## Problem statement
Go through the data below and transcribe it exactly. Omit the images.

## Collection entries
____

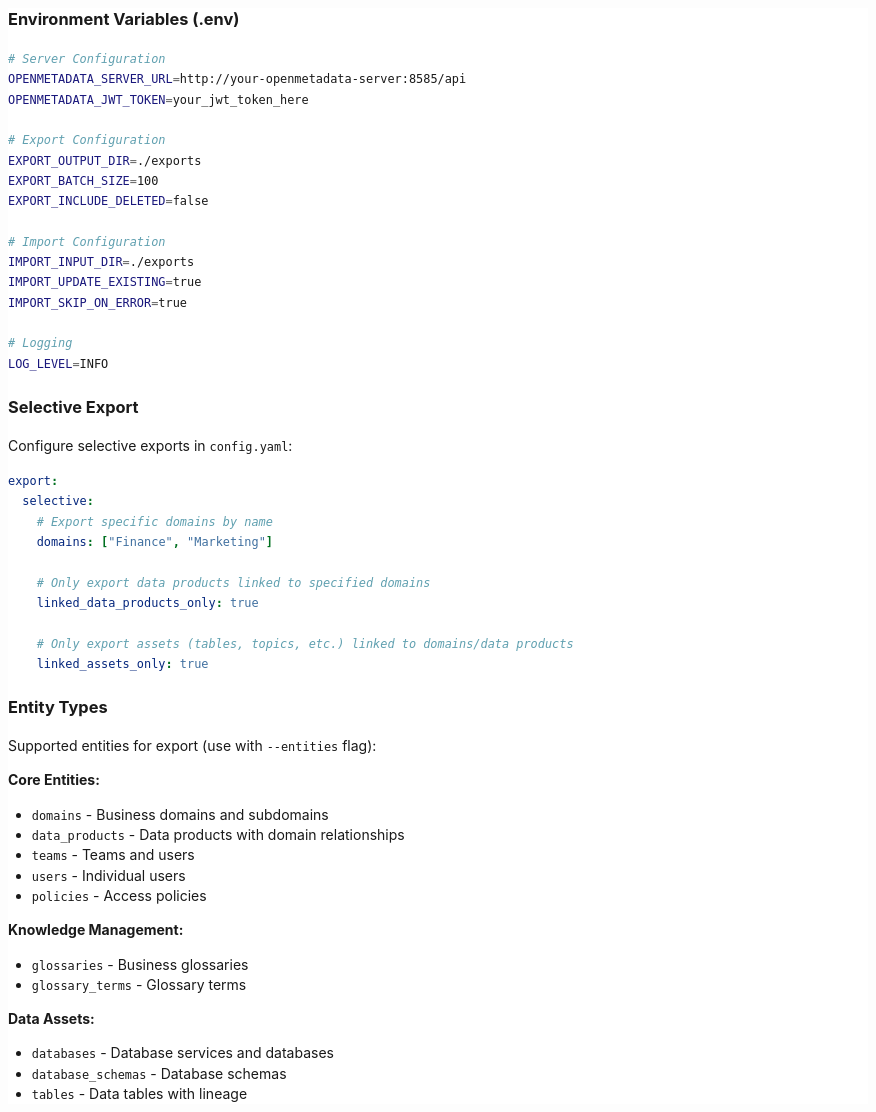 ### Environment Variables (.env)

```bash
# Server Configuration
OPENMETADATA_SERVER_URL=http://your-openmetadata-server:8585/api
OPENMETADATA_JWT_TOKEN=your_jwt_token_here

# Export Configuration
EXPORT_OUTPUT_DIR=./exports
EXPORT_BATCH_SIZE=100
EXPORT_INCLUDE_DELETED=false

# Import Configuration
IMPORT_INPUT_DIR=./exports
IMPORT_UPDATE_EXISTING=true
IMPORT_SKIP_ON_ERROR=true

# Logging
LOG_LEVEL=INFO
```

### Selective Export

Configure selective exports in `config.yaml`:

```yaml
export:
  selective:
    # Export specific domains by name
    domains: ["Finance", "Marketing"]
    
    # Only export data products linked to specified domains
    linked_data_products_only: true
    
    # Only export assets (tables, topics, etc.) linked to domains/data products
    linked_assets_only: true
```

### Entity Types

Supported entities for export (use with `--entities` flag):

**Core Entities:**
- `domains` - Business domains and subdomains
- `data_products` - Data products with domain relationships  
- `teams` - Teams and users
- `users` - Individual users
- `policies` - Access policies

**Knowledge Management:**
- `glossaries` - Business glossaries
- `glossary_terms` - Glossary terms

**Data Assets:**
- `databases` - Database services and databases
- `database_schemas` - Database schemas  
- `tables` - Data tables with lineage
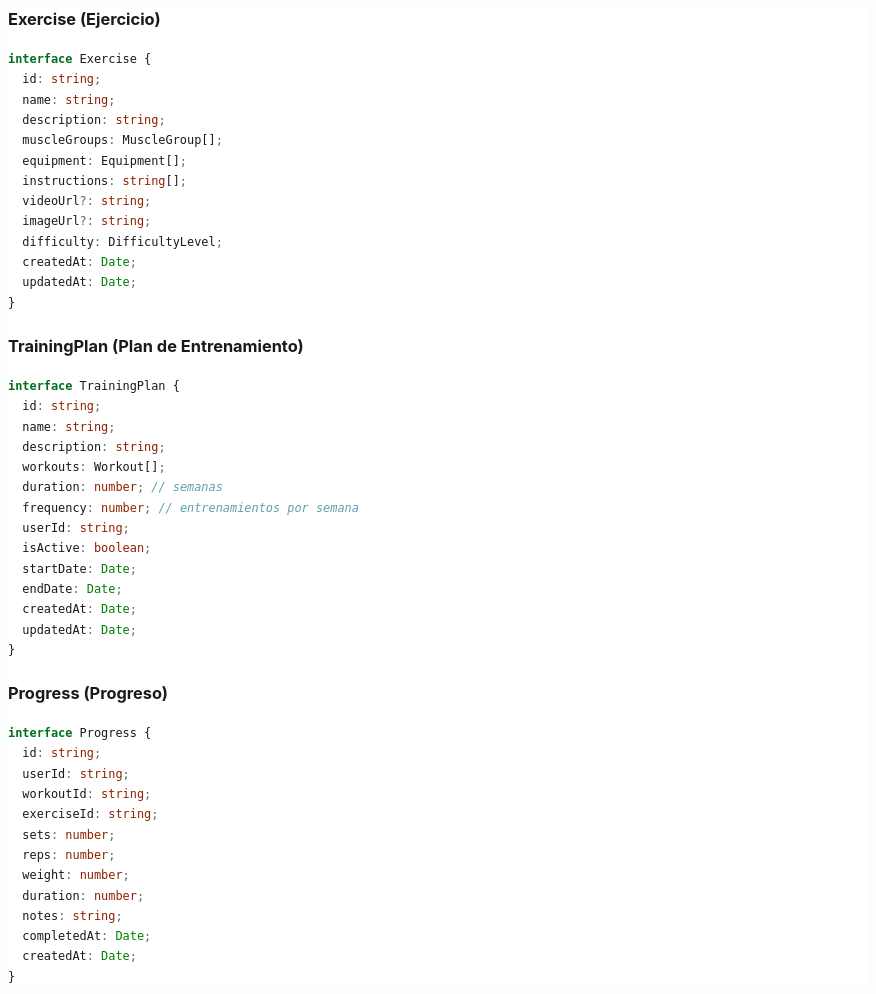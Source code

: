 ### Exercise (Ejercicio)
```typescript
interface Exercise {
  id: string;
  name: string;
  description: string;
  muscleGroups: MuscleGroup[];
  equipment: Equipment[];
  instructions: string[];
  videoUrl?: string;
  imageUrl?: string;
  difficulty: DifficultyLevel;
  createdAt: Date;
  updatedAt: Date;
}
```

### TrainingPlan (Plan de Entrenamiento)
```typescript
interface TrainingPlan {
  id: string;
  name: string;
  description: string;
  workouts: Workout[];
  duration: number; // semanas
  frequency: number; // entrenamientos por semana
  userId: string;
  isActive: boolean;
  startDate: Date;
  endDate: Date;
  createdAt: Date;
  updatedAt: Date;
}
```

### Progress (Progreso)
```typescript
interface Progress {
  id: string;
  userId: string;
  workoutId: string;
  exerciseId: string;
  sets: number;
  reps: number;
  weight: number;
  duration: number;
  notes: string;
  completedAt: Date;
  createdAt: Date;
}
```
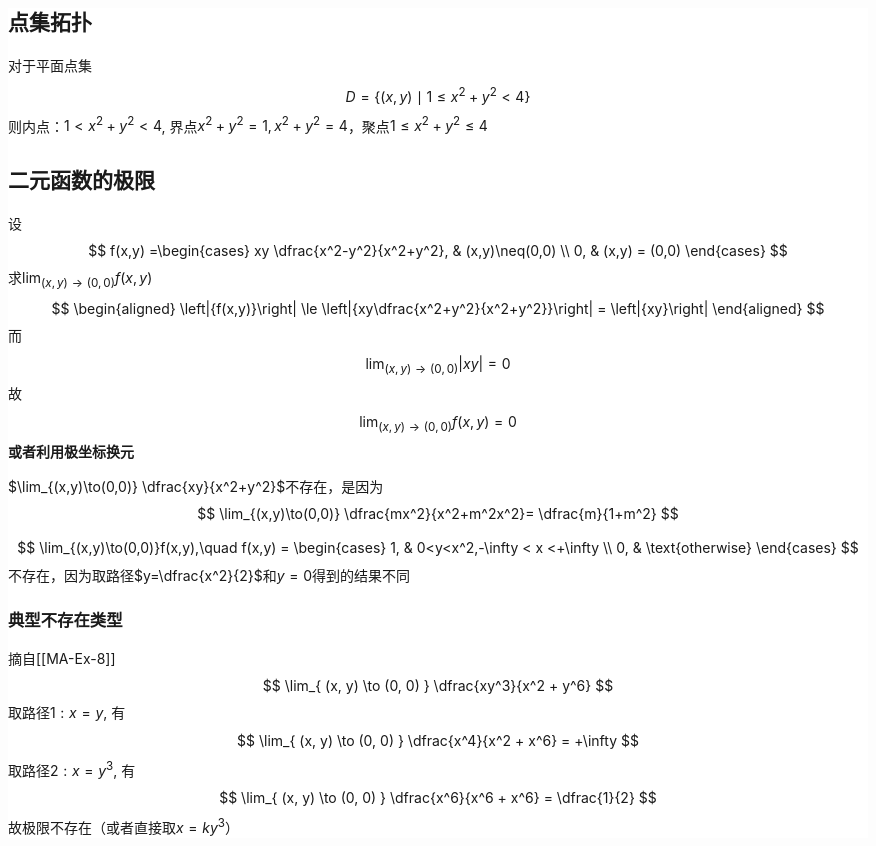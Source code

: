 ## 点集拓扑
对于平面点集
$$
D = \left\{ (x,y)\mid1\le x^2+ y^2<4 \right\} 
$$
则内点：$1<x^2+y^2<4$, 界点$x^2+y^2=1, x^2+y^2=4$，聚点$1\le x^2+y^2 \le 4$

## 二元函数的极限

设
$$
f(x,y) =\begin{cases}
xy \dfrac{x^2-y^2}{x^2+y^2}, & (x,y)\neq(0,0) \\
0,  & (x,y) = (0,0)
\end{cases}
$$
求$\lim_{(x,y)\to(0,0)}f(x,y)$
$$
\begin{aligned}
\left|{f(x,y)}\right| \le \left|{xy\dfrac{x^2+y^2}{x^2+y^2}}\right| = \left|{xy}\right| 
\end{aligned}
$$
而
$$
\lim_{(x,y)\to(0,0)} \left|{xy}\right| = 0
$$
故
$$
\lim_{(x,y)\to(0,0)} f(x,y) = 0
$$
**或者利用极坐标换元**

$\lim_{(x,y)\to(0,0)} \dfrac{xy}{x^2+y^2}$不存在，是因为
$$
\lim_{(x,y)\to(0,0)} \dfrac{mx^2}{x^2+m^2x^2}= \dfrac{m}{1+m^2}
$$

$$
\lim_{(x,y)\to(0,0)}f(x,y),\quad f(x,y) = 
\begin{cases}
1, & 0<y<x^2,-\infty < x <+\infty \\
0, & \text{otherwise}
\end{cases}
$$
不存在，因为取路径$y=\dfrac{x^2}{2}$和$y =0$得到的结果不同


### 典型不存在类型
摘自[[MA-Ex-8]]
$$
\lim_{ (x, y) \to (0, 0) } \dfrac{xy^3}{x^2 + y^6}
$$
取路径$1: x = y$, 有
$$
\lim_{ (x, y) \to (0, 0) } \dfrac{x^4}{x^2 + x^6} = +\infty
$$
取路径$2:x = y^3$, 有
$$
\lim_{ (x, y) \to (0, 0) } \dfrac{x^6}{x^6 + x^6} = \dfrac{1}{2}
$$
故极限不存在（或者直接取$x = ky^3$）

____

## Written response
 ### Environment Variables (.env)

```bash
# Server Configuration
OPENMETADATA_SERVER_URL=http://your-openmetadata-server:8585/api
OPENMETADATA_JWT_TOKEN=your_jwt_token_here

# Export Configuration
EXPORT_OUTPUT_DIR=./exports
EXPORT_BATCH_SIZE=100
EXPORT_INCLUDE_DELETED=false

# Import Configuration
IMPORT_INPUT_DIR=./exports
IMPORT_UPDATE_EXISTING=true
IMPORT_SKIP_ON_ERROR=true

# Logging
LOG_LEVEL=INFO
```

### Selective Export

Configure selective exports in `config.yaml`:

```yaml
export:
  selective:
    # Export specific domains by name
    domains: ["Finance", "Marketing"]
    
    # Only export data products linked to specified domains
    linked_data_products_only: true
    
    # Only export assets (tables, topics, etc.) linked to domains/data products
    linked_assets_only: true
```

### Entity Types

Supported entities for export (use with `--entities` flag):

**Core Entities:**
- `domains` - Business domains and subdomains
- `data_products` - Data products with domain relationships  
- `teams` - Teams and users
- `users` - Individual users
- `policies` - Access policies

**Knowledge Management:**
- `glossaries` - Business glossaries
- `glossary_terms` - Glossary terms

**Data Assets:**
- `databases` - Database services and databases
- `database_schemas` - Database schemas  
- `tables` - Data tables with lineage
Source code

: ### Exercise (Ejercicio)
```typescript
interface Exercise {
  id: string;
  name: string;
  description: string;
  muscleGroups: MuscleGroup[];
  equipment: Equipment[];
  instructions: string[];
  videoUrl?: string;
  imageUrl?: string;
  difficulty: DifficultyLevel;
  createdAt: Date;
  updatedAt: Date;
}
```

### TrainingPlan (Plan de Entrenamiento)
```typescript
interface TrainingPlan {
  id: string;
  name: string;
  description: string;
  workouts: Workout[];
  duration: number; // semanas
  frequency: number; // entrenamientos por semana
  userId: string;
  isActive: boolean;
  startDate: Date;
  endDate: Date;
  createdAt: Date;
  updatedAt: Date;
}
```

### Progress (Progreso)
```typescript
interface Progress {
  id: string;
  userId: string;
  workoutId: string;
  exerciseId: string;
  sets: number;
  reps: number;
  weight: number;
  duration: number;
  notes: string;
  completedAt: Date;
  createdAt: Date;
}
```
Source code

: ## 点集拓扑
对于平面点集
$$
D = \left\{ (x,y)\mid1\le x^2+ y^2<4 \right\} 
$$
则内点：$1<x^2+y^2<4$, 界点$x^2+y^2=1, x^2+y^2=4$，聚点$1\le x^2+y^2 \le 4$

## 二元函数的极限

设
$$
f(x,y) =\begin{cases}
xy \dfrac{x^2-y^2}{x^2+y^2}, & (x,y)\neq(0,0) \\
0,  & (x,y) = (0,0)
\end{cases}
$$
求$\lim_{(x,y)\to(0,0)}f(x,y)$
$$
\begin{aligned}
\left|{f(x,y)}\right| \le \left|{xy\dfrac{x^2+y^2}{x^2+y^2}}\right| = \left|{xy}\right| 
\end{aligned}
$$
而
$$
\lim_{(x,y)\to(0,0)} \left|{xy}\right| = 0
$$
故
$$
\lim_{(x,y)\to(0,0)} f(x,y) = 0
$$
**或者利用极坐标换元**

$\lim_{(x,y)\to(0,0)} \dfrac{xy}{x^2+y^2}$不存在，是因为
$$
\lim_{(x,y)\to(0,0)} \dfrac{mx^2}{x^2+m^2x^2}= \dfrac{m}{1+m^2}
$$

$$
\lim_{(x,y)\to(0,0)}f(x,y),\quad f(x,y) = 
\begin{cases}
1, & 0<y<x^2,-\infty < x <+\infty \\
0, & \text{otherwise}
\end{cases}
$$
不存在，因为取路径$y=\dfrac{x^2}{2}$和$y =0$得到的结果不同


### 典型不存在类型
摘自[[MA-Ex-8]]
$$
\lim_{ (x, y) \to (0, 0) } \dfrac{xy^3}{x^2 + y^6}
$$
取路径$1: x = y$, 有
$$
\lim_{ (x, y) \to (0, 0) } \dfrac{x^4}{x^2 + x^6} = +\infty
$$
取路径$2:x = y^3$, 有
$$
\lim_{ (x, y) \to (0, 0) } \dfrac{x^6}{x^6 + x^6} = \dfrac{1}{2}
$$
故极限不存在（或者直接取$x = ky^3$）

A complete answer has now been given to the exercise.